◆ **Exercise details**: Write out every line exactly, from the first line of the records below through the line that contains "### Return type".
[[ Records supplied, beginning ]]
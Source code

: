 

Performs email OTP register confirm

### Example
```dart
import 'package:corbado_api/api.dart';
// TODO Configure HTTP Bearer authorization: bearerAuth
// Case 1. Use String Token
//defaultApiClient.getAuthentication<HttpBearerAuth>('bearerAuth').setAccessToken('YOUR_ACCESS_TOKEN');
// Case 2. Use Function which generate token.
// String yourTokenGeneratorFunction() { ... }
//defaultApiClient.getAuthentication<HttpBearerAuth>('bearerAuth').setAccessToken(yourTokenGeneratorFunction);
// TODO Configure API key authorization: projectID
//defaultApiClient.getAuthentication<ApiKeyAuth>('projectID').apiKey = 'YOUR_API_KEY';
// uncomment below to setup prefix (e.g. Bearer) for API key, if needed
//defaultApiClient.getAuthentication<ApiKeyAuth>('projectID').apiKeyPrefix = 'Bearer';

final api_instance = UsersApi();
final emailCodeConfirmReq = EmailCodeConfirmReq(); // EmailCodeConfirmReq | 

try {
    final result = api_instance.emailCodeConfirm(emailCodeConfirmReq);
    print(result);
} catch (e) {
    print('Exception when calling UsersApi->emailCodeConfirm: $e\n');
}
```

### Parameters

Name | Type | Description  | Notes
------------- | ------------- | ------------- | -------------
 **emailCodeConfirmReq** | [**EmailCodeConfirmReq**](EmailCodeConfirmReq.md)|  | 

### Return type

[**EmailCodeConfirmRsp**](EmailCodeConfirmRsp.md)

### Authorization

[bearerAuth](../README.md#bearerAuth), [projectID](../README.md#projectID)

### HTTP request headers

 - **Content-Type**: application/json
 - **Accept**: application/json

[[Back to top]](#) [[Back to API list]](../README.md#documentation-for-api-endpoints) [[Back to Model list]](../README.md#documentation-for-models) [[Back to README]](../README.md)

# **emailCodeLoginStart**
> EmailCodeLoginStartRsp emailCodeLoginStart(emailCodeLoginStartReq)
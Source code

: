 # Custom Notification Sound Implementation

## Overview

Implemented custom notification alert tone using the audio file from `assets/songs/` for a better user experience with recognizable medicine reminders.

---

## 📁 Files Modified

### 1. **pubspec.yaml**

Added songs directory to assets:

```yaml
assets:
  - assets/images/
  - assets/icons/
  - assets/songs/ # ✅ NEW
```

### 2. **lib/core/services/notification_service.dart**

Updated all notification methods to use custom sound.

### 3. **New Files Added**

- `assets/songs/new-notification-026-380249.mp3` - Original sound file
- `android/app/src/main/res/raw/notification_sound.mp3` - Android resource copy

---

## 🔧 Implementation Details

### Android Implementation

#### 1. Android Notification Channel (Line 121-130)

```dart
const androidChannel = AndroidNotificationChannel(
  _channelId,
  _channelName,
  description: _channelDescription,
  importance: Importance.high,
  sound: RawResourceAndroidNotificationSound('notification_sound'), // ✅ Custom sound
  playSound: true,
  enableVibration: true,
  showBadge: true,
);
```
[[ Records supplied, end ]]
◆ **Result for this task**:
Source code

: 

Performs email OTP register confirm

### Example
```dart
import 'package:corbado_api/api.dart';
// TODO Configure HTTP Bearer authorization: bearerAuth
// Case 1. Use String Token
//defaultApiClient.getAuthentication<HttpBearerAuth>('bearerAuth').setAccessToken('YOUR_ACCESS_TOKEN');
// Case 2. Use Function which generate token.
// String yourTokenGeneratorFunction() { ... }
//defaultApiClient.getAuthentication<HttpBearerAuth>('bearerAuth').setAccessToken(yourTokenGeneratorFunction);
// TODO Configure API key authorization: projectID
//defaultApiClient.getAuthentication<ApiKeyAuth>('projectID').apiKey = 'YOUR_API_KEY';
// uncomment below to setup prefix (e.g. Bearer) for API key, if needed
//defaultApiClient.getAuthentication<ApiKeyAuth>('projectID').apiKeyPrefix = 'Bearer';

final api_instance = UsersApi();
final emailCodeConfirmReq = EmailCodeConfirmReq(); // EmailCodeConfirmReq | 

try {
    final result = api_instance.emailCodeConfirm(emailCodeConfirmReq);
    print(result);
} catch (e) {
    print('Exception when calling UsersApi->emailCodeConfirm: $e\n');
}
```

### Parameters

Name | Type | Description  | Notes
------------- | ------------- | ------------- | -------------
 **emailCodeConfirmReq** | [**EmailCodeConfirmReq**](EmailCodeConfirmReq.md)|  | 

### Return type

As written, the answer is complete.